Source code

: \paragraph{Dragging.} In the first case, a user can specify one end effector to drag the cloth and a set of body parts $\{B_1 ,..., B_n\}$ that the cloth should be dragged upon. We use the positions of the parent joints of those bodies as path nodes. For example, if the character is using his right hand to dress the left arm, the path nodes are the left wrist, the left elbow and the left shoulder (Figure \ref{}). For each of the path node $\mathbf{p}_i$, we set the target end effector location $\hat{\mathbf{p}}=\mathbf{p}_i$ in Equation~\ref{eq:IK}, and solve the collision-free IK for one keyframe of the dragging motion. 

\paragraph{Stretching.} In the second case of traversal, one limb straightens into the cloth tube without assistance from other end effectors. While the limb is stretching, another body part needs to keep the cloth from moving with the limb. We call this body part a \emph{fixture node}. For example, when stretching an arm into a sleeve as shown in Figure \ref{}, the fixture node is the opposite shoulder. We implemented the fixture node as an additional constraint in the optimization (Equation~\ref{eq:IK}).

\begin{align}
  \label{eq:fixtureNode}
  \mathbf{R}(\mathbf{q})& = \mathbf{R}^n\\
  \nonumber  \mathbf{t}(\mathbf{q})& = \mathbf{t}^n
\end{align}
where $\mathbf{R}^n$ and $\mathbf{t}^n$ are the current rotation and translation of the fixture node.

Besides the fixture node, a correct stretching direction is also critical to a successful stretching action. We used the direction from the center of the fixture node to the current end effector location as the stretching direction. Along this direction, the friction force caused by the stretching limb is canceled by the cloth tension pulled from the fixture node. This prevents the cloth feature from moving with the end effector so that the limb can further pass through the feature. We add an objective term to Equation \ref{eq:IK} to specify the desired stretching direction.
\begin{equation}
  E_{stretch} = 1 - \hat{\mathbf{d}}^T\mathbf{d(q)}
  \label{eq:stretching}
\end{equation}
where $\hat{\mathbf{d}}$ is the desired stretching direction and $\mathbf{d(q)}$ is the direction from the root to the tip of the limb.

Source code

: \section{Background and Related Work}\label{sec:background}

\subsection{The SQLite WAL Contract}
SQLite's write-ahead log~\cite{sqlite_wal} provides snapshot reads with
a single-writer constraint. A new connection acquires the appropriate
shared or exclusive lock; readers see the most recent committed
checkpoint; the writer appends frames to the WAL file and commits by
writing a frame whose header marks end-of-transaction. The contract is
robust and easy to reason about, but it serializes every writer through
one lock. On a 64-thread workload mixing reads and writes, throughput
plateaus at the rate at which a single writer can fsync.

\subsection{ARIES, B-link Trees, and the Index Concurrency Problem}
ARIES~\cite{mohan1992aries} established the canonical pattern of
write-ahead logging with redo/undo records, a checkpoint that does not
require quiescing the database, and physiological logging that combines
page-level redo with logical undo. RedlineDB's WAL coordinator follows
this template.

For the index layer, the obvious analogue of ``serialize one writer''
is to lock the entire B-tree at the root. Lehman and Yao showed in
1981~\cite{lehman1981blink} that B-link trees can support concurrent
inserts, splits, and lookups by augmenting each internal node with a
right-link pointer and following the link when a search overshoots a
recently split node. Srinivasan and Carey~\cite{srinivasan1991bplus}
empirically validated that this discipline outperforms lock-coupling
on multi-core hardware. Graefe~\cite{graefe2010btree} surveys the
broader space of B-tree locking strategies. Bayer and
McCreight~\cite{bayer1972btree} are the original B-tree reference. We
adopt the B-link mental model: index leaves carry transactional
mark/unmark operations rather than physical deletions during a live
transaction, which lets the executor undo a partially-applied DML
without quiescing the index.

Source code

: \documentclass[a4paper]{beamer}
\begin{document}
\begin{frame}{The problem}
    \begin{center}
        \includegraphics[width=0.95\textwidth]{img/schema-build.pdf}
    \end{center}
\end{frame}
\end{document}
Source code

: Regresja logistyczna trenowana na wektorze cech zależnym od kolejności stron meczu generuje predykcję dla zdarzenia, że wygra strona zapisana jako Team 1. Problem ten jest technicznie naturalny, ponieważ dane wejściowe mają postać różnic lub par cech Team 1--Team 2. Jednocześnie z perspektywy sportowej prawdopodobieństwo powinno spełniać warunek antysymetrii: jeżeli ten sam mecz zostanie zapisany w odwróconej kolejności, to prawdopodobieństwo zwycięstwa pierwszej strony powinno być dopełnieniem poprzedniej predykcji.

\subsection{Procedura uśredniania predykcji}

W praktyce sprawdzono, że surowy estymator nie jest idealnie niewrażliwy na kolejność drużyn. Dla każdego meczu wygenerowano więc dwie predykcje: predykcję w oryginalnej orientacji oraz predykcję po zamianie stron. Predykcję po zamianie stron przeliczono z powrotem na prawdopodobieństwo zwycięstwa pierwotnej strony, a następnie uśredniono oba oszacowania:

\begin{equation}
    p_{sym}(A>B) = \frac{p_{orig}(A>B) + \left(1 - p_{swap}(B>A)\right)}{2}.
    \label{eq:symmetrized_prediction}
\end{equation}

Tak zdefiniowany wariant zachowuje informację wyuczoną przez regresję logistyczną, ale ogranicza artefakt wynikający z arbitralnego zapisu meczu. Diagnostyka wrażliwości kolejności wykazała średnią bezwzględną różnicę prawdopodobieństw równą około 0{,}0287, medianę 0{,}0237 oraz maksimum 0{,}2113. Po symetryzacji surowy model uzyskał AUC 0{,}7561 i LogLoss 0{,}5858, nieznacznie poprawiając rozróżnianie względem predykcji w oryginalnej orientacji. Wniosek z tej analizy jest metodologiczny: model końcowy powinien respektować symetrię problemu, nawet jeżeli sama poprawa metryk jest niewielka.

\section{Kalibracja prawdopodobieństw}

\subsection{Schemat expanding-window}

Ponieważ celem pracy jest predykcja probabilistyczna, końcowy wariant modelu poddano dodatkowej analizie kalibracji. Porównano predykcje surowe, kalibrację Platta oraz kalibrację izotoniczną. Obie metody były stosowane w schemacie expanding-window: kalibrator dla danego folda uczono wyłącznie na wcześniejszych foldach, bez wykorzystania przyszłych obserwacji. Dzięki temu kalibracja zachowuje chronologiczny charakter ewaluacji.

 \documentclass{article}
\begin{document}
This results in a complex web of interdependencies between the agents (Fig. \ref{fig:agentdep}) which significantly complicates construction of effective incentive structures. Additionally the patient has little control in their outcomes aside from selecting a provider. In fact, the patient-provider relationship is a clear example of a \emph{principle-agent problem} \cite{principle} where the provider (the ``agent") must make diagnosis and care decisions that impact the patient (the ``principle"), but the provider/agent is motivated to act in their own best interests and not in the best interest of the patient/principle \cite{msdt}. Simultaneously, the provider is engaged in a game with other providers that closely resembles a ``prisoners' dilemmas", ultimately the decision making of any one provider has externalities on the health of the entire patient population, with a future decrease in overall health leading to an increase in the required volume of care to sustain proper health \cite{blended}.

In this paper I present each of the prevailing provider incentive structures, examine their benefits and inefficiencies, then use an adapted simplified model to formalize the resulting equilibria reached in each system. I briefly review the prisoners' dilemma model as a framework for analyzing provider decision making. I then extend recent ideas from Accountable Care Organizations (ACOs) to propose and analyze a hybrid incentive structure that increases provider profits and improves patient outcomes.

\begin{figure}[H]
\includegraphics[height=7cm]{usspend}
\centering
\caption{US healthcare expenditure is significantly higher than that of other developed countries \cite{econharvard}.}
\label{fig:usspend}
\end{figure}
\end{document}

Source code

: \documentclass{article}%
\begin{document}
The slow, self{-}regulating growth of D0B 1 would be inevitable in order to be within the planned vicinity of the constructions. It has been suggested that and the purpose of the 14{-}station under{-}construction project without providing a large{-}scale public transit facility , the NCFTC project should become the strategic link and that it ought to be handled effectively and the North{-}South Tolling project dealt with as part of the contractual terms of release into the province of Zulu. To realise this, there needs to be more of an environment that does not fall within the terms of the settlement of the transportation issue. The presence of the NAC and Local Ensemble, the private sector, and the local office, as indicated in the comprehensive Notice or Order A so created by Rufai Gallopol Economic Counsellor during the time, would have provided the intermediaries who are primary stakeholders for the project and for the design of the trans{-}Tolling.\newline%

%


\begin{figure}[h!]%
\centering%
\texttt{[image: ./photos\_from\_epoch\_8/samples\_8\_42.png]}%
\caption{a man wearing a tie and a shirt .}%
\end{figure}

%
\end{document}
^^^^^^^^
**Problem:** Scan the records above for the word "direction" and return every line where it occurs.

**Exercise output:**
Besides the fixture node, a correct stretching direction is also critical to a successful stretching action. We used the direction from the center of the fixture node to the current end effector location as the stretching direction. Along this direction, the friction force caused by the stretching limb is canceled by the cloth tension pulled from the fixture node. This prevents the cloth feature from moving with the end effector so that the limb can further pass through the feature. We add an objective term to Equation \ref{eq:IK} to specify the desired stretching direction.
where $\hat{\mathbf{d}}$ is the desired stretching direction and $\mathbf{d(q)}$ is the direction from the root to the tip of the limb.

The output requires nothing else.